:: Working data

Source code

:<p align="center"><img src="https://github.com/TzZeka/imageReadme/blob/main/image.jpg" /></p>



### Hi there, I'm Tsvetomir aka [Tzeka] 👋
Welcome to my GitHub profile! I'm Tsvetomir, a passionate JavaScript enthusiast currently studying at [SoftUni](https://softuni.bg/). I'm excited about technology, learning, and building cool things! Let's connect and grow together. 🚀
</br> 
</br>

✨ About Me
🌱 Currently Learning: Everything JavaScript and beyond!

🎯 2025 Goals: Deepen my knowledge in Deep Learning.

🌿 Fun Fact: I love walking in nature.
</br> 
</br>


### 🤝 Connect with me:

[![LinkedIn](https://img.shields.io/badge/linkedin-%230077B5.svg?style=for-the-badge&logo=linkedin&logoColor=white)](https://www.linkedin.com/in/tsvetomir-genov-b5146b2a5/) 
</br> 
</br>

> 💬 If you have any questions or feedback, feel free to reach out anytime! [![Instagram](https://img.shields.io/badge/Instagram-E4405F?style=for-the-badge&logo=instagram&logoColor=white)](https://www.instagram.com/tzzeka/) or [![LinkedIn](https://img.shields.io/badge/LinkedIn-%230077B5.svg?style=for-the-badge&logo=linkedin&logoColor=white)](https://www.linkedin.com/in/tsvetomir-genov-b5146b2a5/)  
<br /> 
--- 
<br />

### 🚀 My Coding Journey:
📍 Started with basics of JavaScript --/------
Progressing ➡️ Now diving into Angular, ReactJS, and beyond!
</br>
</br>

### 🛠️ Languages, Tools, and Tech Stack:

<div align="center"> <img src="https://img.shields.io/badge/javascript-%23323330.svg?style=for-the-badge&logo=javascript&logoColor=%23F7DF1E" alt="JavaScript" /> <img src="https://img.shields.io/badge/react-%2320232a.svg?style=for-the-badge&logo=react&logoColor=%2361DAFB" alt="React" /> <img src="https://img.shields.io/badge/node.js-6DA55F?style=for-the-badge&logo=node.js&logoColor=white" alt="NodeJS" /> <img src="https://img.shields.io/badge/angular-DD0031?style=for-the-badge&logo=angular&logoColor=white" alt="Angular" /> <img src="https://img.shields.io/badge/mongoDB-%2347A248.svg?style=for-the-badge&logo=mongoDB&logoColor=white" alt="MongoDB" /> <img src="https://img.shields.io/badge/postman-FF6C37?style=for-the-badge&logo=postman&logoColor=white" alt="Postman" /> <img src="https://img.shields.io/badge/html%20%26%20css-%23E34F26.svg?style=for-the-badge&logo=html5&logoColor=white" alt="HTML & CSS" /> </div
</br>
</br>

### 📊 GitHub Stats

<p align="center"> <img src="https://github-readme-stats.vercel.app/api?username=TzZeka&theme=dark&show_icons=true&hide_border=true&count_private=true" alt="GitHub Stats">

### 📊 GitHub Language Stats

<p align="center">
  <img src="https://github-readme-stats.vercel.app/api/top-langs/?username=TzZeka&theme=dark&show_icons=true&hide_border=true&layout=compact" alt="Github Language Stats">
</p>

::::
:: Working data

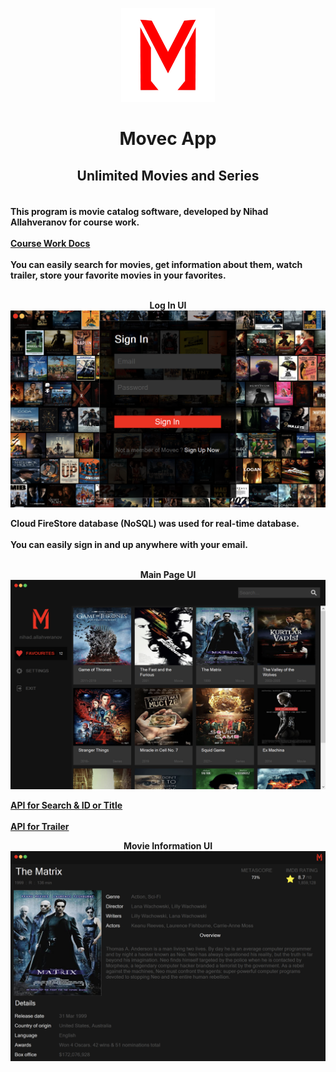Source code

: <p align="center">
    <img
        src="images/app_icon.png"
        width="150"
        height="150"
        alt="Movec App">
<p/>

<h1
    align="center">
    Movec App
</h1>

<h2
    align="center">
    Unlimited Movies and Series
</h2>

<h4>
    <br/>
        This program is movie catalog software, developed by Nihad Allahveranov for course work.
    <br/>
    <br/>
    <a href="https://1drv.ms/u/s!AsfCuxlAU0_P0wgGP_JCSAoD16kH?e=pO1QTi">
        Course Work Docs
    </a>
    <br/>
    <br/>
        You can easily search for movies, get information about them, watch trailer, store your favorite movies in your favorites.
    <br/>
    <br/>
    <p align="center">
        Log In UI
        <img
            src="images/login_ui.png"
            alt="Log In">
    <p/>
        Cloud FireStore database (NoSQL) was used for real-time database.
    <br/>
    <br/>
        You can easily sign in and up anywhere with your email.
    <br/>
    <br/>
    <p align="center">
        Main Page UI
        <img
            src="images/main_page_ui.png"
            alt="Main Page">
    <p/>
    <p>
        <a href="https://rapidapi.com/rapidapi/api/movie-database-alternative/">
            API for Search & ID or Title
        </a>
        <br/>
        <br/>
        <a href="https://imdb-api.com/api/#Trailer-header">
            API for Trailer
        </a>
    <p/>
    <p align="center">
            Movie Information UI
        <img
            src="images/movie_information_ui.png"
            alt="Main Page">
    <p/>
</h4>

::::
:: Working data

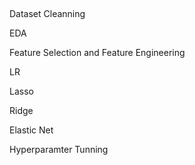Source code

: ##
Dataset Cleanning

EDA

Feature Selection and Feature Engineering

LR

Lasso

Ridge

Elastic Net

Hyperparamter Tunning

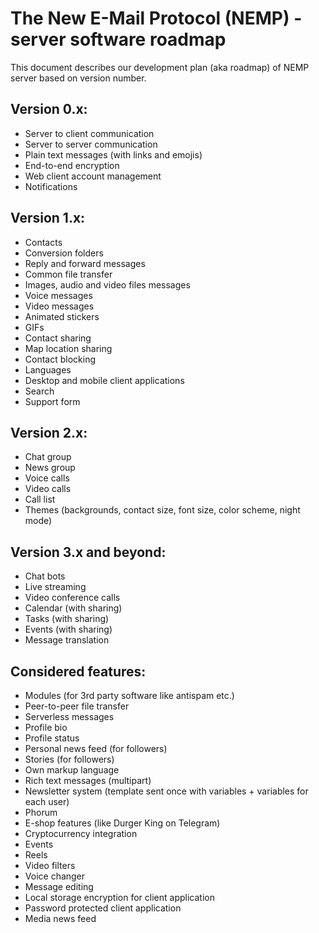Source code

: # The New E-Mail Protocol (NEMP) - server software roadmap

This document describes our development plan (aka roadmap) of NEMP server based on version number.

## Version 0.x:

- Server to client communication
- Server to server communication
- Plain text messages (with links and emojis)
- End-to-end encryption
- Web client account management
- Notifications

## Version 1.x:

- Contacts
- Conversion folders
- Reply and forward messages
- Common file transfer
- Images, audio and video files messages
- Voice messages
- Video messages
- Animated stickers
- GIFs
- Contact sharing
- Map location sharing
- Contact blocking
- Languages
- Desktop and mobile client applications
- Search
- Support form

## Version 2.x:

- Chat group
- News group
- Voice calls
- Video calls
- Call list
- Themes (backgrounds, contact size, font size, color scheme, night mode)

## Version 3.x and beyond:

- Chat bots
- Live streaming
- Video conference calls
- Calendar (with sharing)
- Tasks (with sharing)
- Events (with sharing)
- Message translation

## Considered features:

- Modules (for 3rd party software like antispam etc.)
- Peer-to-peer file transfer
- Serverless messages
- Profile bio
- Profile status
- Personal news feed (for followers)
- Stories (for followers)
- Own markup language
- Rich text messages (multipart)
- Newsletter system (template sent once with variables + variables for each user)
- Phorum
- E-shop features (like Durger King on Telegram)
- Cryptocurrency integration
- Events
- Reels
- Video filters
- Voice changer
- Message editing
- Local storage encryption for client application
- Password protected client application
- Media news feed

::::

List every line in the records above that contains the word "messages".

◆ Result:
- Plain text messages (with links and emojis)
- Reply and forward messages
- Images, audio and video files messages
- Voice messages
- Video messages
- Serverless messages
- Rich text messages (multipart)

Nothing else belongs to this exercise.